__YOUR INSTRUCTIONS__.
Please return every entry below exactly as written, without any of its pictures.
──────── THE DATA
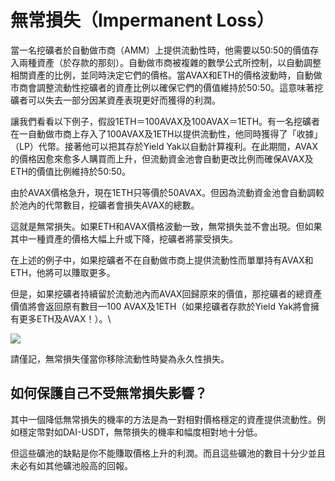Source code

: # 無常損失（Impermanent Loss）

當一名挖礦者於自動做市商（AMM）上提供流動性時，他需要以50:50的價值存入兩種資產（於存款的那刻）。自動做市商被複雜的數學公式所控制，以自動調整相關資產的比例，並同時決定它們的價格。當AVAX和ETH的價格波動時，自動做市商會調整流動性挖礦者的資產比例以確保它們的價值維持於50:50。這意味著挖礦者可以失去一部分因某資產表現更好而獲得的利潤。

讓我們看看以下例子，假設1ETH＝100AVAX及100AVAX＝1ETH。有一名挖礦者在一自動做市商上存入了100AVAX及1ETH以提供流動性，他同時獲得了「收據」（LP）代幣。接著他可以把其存於Yield Yak以自動計算複利。在此期間，AVAX的價格因愈來愈多人購買而上升，但流動資金池會自動更改比例而確保AVAX及ETH的價值比例維持於50:50。

由於AVAX價格急升，現在1ETH只等價於50AVAX。但因為流動資金池會自動調較於池內的代幣數目，挖礦者會損失AVAX的總數。

這就是無常損失。如果ETH和AVAX價格波動一致，無常損失並不會出現。但如果其中一種資產的價格大幅上升或下降，挖礦者將蒙受損失。

在上述的例子中，如果挖礦者不在自動做市商上提供流動性而單單持有AVAX和ETH，他將可以賺取更多。

但是，如果挖礦者持續留於流動池內而AVAX回歸原來的價值，那挖礦者的總資產價值將會返回原有數目—100 AVAX及1ETH（如果挖礦者存款於Yield Yak將會擁有更多ETH及AVAX！）。\


![](../../.gitbook/assets/il-graph.png)

請僅記，無常損失僅當你移除流動性時變為永久性損失。

## 如何保護自己不受無常損失影響？

其中一個降低無常損失的機率的方法是為一對相對價格穩定的資產提供流動性。例如穩定幣對如DAI-USDT，無幣損失的機率和幅度相對地十分低。

但這些礦池的缺點是你不能賺取價格上升的利潤。而且這些礦池的數目十分少並且未必有如其他礦池般高的回報。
────────────────
__TASK RESULT__.
Source code

: # 無常損失（Impermanent Loss）

當一名挖礦者於自動做市商（AMM）上提供流動性時，他需要以50:50的價值存入兩種資產（於存款的那刻）。自動做市商被複雜的數學公式所控制，以自動調整相關資產的比例，並同時決定它們的價格。當AVAX和ETH的價格波動時，自動做市商會調整流動性挖礦者的資產比例以確保它們的價值維持於50:50。這意味著挖礦者可以失去一部分因某資產表現更好而獲得的利潤。

讓我們看看以下例子，假設1ETH＝100AVAX及100AVAX＝1ETH。有一名挖礦者在一自動做市商上存入了100AVAX及1ETH以提供流動性，他同時獲得了「收據」（LP）代幣。接著他可以把其存於Yield Yak以自動計算複利。在此期間，AVAX的價格因愈來愈多人購買而上升，但流動資金池會自動更改比例而確保AVAX及ETH的價值比例維持於50:50。

由於AVAX價格急升，現在1ETH只等價於50AVAX。但因為流動資金池會自動調較於池內的代幣數目，挖礦者會損失AVAX的總數。

這就是無常損失。如果ETH和AVAX價格波動一致，無常損失並不會出現。但如果其中一種資產的價格大幅上升或下降，挖礦者將蒙受損失。

在上述的例子中，如果挖礦者不在自動做市商上提供流動性而單單持有AVAX和ETH，他將可以賺取更多。

但是，如果挖礦者持續留於流動池內而AVAX回歸原來的價值，那挖礦者的總資產價值將會返回原有數目—100 AVAX及1ETH（如果挖礦者存款於Yield Yak將會擁有更多ETH及AVAX！）。\


![](../../.gitbook/assets/il-graph.png)

請僅記，無常損失僅當你移除流動性時變為永久性損失。

## 如何保護自己不受無常損失影響？

其中一個降低無常損失的機率的方法是為一對相對價格穩定的資產提供流動性。例如穩定幣對如DAI-USDT，無幣損失的機率和幅度相對地十分低。

但這些礦池的缺點是你不能賺取價格上升的利潤。而且這些礦池的數目十分少並且未必有如其他礦池般高的回報。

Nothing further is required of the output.